**TASK DETAILS:** Within the material below, filter for lines that hold the word "query".

========================

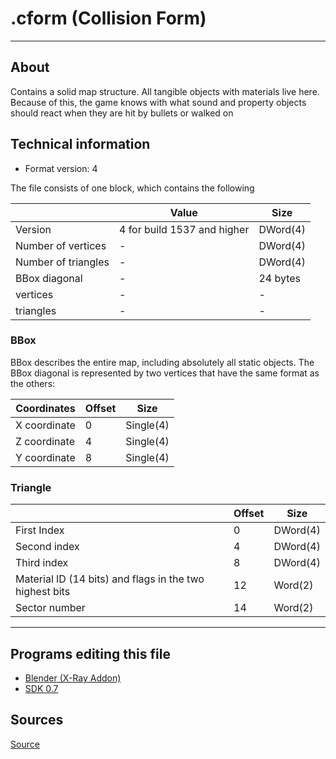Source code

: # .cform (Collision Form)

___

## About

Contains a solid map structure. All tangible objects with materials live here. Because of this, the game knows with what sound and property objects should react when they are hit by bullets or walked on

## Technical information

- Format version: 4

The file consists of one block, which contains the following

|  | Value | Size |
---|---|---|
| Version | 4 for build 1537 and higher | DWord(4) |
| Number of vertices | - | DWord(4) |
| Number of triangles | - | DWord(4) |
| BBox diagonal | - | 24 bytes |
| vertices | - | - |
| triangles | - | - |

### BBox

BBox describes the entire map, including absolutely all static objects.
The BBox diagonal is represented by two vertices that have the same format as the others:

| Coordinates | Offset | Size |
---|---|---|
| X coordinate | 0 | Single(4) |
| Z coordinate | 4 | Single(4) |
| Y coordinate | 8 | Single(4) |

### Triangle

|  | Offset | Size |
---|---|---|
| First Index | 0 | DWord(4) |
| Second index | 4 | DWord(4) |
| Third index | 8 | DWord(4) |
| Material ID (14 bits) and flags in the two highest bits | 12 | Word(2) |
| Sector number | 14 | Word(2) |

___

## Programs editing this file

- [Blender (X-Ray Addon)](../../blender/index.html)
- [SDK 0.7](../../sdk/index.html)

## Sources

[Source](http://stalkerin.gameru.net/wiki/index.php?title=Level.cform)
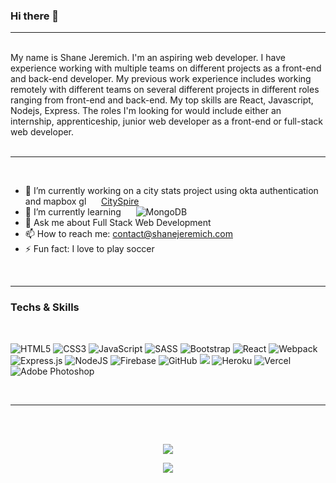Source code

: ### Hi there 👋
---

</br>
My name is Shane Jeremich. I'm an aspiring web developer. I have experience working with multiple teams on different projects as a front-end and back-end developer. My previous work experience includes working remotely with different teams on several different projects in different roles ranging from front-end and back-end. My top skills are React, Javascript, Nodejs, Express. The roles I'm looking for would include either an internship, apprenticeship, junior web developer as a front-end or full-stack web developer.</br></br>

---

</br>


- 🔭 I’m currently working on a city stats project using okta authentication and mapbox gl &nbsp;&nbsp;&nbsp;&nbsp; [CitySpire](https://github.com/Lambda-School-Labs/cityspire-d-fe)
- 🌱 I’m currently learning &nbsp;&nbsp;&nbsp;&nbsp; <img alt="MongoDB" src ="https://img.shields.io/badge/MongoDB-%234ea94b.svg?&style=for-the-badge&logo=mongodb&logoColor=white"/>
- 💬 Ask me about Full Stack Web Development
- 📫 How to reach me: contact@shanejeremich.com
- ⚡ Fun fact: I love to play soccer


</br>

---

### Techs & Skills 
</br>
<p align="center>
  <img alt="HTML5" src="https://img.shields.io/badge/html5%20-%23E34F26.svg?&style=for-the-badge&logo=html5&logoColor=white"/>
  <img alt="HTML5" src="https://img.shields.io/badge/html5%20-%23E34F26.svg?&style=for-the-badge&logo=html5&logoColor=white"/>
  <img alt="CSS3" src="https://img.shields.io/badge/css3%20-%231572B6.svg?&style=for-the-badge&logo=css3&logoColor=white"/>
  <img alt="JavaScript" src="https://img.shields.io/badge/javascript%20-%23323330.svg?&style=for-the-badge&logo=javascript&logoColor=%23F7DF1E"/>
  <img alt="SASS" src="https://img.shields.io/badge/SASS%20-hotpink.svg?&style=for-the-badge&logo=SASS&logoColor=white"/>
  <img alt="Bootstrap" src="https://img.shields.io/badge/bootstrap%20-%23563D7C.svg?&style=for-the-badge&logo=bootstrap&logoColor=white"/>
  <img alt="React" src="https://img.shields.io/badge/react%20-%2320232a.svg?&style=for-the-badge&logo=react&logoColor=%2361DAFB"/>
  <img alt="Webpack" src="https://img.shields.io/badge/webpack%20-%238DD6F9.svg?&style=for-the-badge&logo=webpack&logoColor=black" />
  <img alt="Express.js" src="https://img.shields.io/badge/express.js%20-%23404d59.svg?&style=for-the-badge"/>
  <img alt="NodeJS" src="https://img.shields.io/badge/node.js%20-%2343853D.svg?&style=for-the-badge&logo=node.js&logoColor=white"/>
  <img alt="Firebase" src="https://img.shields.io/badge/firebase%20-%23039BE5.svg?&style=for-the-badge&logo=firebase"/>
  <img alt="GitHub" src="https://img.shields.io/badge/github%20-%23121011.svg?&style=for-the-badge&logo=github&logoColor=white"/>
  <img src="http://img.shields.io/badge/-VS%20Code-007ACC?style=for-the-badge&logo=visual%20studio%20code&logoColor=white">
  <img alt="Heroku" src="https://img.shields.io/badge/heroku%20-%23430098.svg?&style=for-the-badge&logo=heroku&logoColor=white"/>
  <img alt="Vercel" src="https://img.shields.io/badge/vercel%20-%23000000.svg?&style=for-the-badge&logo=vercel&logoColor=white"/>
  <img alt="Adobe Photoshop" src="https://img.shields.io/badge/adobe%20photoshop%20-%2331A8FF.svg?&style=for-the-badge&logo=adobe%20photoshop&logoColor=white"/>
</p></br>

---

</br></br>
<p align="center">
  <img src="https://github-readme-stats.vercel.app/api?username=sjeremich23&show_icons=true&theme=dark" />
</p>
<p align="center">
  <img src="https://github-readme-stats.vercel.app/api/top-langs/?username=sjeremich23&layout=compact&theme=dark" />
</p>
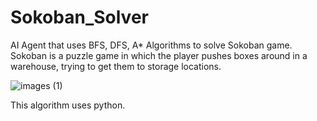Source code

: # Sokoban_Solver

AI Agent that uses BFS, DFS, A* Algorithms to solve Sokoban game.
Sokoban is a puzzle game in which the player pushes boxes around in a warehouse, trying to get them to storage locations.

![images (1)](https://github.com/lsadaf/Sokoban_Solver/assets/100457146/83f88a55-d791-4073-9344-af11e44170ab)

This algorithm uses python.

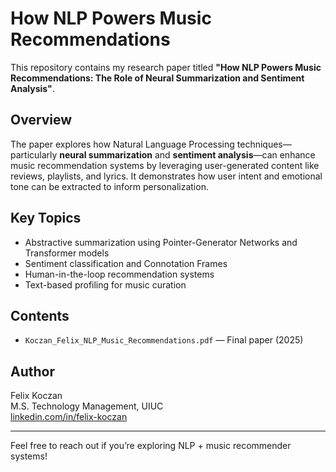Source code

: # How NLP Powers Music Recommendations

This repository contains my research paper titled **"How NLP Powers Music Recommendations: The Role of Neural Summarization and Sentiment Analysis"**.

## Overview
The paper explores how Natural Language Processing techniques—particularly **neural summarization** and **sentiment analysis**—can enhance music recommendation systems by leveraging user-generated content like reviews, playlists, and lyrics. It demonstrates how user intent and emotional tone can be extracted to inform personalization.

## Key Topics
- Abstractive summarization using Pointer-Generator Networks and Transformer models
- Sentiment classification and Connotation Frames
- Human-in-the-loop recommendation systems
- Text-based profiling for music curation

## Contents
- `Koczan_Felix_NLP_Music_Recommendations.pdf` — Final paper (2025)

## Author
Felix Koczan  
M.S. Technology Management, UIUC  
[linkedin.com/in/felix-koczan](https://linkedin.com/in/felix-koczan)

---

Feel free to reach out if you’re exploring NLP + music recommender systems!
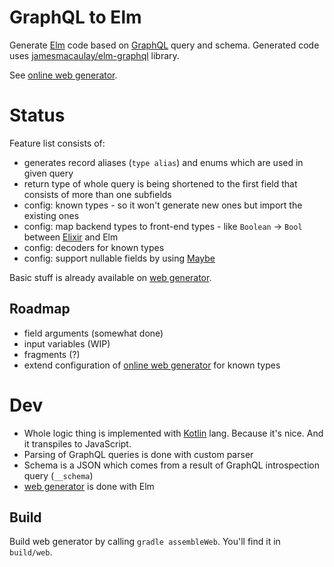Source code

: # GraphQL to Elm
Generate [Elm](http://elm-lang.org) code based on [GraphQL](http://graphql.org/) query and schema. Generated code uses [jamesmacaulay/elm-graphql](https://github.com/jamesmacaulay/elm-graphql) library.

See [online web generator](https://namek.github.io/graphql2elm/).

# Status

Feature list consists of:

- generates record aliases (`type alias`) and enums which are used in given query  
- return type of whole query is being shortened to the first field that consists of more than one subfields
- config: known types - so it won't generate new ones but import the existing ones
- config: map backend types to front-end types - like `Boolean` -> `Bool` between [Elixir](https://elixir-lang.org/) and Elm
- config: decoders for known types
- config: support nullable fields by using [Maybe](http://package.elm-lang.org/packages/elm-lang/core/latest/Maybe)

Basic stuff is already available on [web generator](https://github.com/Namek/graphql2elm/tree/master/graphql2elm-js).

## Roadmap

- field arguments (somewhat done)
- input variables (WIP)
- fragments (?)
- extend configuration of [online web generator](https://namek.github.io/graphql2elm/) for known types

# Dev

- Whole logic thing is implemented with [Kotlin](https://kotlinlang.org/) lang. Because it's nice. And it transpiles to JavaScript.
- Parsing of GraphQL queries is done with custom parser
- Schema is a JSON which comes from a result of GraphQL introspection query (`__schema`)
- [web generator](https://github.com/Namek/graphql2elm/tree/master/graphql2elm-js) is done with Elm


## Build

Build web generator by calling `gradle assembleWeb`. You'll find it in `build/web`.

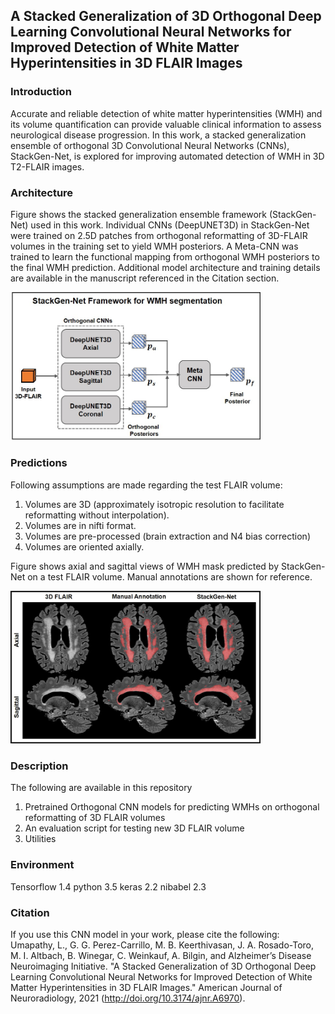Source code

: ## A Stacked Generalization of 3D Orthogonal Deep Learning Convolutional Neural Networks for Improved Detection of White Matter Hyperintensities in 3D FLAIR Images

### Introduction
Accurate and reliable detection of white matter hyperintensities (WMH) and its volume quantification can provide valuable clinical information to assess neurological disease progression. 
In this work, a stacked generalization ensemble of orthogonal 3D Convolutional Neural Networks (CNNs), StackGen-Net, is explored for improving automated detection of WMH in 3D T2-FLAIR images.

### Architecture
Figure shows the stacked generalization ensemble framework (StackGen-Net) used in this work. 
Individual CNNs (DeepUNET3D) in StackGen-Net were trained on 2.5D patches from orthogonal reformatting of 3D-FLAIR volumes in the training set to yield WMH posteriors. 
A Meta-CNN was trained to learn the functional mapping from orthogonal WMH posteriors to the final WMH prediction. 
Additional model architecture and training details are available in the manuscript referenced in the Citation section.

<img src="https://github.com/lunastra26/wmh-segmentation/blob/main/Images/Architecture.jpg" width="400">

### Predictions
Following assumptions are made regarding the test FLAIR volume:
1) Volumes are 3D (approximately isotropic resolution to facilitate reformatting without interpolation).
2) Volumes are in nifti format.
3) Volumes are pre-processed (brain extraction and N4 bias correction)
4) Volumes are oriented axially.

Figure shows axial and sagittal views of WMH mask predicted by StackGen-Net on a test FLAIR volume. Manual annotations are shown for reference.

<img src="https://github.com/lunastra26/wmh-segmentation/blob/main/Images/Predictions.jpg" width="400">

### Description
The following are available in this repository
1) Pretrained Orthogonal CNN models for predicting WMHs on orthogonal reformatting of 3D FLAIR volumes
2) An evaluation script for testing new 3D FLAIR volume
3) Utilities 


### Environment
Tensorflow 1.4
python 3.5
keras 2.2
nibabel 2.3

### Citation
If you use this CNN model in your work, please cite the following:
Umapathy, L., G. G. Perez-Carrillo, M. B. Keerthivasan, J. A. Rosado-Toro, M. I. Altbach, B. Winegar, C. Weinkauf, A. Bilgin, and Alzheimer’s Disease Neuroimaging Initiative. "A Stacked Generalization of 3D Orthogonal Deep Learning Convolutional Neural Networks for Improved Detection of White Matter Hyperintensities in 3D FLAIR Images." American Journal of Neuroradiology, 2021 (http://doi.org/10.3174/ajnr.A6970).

========================

**TASK ANSWER:**
Generate [Elm](http://elm-lang.org) code based on [GraphQL](http://graphql.org/) query and schema. Generated code uses [jamesmacaulay/elm-graphql](https://github.com/jamesmacaulay/elm-graphql) library.
- generates record aliases (`type alias`) and enums which are used in given query  
- return type of whole query is being shortened to the first field that consists of more than one subfields
- Schema is a JSON which comes from a result of GraphQL introspection query (`__schema`)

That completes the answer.